Assignment |
Starting with the line that contains "use its assets)" and stopping after the line that contains "- [ ] Course: [Software Construction: Data", copy the entries below exactly. Include nothing else.

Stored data
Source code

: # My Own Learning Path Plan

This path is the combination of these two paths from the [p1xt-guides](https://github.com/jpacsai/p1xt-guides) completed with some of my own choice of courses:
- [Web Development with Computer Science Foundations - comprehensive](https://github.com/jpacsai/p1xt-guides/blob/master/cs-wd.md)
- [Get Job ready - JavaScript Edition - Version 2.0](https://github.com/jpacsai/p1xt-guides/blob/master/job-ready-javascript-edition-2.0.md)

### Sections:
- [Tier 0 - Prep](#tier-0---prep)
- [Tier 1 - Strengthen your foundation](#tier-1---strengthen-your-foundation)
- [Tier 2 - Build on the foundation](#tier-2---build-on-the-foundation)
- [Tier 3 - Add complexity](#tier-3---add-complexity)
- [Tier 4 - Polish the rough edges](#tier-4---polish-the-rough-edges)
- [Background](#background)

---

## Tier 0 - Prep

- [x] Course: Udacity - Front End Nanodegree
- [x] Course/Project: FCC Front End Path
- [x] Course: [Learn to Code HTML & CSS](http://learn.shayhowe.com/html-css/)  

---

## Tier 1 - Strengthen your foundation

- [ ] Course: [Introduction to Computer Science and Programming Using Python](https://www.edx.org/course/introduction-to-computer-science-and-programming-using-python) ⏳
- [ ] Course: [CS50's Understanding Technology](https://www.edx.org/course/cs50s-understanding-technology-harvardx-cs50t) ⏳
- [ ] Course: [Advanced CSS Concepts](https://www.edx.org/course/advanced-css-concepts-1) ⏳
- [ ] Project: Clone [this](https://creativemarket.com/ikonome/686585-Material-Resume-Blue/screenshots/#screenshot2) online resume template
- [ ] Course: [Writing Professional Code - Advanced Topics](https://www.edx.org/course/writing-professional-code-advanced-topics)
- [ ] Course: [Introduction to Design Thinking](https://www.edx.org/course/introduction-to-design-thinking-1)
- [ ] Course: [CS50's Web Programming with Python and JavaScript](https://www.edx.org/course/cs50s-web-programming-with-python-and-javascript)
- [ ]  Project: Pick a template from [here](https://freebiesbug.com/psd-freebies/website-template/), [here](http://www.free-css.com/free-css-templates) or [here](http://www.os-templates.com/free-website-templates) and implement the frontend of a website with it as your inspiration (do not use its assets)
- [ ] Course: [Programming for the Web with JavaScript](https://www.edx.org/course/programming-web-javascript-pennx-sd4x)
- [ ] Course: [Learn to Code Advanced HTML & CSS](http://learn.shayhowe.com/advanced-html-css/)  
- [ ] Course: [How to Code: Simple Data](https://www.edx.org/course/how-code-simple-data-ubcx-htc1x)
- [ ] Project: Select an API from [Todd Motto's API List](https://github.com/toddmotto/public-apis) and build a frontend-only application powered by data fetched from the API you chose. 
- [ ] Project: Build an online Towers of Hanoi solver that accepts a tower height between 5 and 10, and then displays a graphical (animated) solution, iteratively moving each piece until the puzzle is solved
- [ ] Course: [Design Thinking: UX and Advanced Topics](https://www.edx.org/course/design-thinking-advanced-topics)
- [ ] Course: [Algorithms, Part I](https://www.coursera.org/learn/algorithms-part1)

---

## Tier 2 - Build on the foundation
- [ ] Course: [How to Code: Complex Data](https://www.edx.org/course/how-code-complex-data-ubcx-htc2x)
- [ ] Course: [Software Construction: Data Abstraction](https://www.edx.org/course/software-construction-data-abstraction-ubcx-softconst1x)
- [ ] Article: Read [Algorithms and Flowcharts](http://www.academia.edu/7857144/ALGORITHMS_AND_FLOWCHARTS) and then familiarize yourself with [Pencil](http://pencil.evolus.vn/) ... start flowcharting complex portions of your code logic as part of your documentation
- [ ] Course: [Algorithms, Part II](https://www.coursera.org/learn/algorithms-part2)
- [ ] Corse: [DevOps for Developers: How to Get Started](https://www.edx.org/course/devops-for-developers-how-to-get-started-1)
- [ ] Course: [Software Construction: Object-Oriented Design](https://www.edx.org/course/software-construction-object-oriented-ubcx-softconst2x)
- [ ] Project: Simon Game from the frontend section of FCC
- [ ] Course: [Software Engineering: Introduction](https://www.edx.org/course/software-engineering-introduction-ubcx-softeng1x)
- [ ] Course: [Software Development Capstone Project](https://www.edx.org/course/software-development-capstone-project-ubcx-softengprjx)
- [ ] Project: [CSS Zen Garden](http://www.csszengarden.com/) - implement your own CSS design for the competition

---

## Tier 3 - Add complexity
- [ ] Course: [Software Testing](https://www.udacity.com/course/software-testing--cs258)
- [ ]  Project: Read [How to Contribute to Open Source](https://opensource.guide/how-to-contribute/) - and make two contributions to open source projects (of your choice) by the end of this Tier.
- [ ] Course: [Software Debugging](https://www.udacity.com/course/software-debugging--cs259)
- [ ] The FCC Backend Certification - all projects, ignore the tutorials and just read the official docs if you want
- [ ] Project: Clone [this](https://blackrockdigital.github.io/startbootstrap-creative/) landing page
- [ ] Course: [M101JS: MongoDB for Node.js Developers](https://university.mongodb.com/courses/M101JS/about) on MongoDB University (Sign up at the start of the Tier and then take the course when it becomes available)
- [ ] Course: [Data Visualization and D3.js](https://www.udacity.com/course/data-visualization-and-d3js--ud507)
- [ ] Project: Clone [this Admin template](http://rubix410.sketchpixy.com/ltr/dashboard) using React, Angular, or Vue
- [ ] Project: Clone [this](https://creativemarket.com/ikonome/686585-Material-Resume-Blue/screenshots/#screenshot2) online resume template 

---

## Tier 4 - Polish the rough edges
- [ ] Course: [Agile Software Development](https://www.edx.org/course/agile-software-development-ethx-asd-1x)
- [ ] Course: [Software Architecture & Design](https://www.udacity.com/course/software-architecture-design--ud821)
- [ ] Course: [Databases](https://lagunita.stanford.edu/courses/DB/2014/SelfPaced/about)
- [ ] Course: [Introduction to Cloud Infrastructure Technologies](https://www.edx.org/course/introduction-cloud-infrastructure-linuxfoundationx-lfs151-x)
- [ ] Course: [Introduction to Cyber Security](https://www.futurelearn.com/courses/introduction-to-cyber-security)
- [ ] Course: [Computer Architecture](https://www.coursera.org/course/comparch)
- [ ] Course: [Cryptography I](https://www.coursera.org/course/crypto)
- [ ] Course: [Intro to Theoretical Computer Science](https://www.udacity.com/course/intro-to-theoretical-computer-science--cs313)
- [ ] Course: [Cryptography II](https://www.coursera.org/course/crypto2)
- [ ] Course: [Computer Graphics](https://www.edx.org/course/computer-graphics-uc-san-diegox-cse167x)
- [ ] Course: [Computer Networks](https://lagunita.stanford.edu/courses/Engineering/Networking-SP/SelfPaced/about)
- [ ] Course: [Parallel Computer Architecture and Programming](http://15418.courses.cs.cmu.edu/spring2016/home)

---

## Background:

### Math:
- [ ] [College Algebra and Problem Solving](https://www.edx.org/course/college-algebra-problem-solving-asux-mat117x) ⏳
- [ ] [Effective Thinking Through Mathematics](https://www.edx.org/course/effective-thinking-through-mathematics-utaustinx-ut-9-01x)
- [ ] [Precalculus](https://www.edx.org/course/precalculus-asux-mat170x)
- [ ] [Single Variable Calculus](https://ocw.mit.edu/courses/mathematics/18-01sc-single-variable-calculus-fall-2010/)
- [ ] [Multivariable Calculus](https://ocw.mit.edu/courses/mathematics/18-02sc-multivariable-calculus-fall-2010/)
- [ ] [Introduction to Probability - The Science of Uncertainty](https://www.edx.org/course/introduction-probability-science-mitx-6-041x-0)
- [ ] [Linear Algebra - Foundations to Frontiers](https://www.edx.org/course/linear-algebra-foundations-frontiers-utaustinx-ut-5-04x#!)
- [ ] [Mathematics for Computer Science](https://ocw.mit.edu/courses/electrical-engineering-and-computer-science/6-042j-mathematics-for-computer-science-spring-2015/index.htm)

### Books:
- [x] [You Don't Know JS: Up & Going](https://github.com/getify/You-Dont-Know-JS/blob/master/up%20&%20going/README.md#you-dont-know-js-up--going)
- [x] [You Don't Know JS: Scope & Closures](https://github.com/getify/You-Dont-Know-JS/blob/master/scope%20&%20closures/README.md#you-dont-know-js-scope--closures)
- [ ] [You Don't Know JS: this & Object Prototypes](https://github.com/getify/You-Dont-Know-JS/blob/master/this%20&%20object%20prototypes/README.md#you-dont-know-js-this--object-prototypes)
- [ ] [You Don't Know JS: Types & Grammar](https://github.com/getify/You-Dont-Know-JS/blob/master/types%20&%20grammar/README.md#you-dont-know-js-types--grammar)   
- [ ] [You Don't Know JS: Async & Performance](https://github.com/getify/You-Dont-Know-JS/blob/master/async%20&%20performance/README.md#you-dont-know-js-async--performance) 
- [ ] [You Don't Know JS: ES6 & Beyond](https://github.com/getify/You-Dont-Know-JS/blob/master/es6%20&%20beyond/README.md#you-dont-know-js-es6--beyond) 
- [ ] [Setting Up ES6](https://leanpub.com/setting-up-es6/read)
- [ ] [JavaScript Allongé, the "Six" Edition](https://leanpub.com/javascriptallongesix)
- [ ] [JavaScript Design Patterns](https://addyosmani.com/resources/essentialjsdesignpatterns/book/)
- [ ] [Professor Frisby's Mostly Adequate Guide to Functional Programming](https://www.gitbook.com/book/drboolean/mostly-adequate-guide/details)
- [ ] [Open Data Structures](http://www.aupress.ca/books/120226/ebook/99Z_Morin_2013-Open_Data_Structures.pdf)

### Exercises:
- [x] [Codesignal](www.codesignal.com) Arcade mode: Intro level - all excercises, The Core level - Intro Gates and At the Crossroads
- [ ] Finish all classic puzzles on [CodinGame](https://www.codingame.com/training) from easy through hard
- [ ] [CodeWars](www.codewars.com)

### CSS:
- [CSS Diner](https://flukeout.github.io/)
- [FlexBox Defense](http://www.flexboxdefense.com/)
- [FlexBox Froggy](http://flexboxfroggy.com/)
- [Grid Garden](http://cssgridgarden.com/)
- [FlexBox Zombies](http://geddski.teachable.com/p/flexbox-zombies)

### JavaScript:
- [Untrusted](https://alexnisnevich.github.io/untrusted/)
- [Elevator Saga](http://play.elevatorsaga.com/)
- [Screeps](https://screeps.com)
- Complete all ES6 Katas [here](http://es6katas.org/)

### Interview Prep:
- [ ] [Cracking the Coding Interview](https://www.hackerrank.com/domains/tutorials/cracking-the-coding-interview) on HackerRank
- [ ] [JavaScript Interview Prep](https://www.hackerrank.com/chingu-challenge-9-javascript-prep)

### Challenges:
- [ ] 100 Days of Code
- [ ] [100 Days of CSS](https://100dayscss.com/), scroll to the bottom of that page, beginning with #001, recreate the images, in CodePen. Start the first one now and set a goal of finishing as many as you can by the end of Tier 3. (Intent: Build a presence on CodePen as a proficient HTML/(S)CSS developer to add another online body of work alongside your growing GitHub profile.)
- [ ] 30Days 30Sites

Result |
- [ ]  Project: Pick a template from [here](https://freebiesbug.com/psd-freebies/website-template/), [here](http://www.free-css.com/free-css-templates) or [here](http://www.os-templates.com/free-website-templates) and implement the frontend of a website with it as your inspiration (do not use its assets)
- [ ] Course: [Programming for the Web with JavaScript](https://www.edx.org/course/programming-web-javascript-pennx-sd4x)
- [ ] Course: [Learn to Code Advanced HTML & CSS](http://learn.shayhowe.com/advanced-html-css/)  
- [ ] Course: [How to Code: Simple Data](https://www.edx.org/course/how-code-simple-data-ubcx-htc1x)
- [ ] Project: Select an API from [Todd Motto's API List](https://github.com/toddmotto/public-apis) and build a frontend-only application powered by data fetched from the API you chose. 
- [ ] Project: Build an online Towers of Hanoi solver that accepts a tower height between 5 and 10, and then displays a graphical (animated) solution, iteratively moving each piece until the puzzle is solved
- [ ] Course: [Design Thinking: UX and Advanced Topics](https://www.edx.org/course/design-thinking-advanced-topics)
- [ ] Course: [Algorithms, Part I](https://www.coursera.org/learn/algorithms-part1)

---

## Tier 2 - Build on the foundation
- [ ] Course: [How to Code: Complex Data](https://www.edx.org/course/how-code-complex-data-ubcx-htc2x)
- [ ] Course: [Software Construction: Data Abstraction](https://www.edx.org/course/software-construction-data-abstraction-ubcx-softconst1x)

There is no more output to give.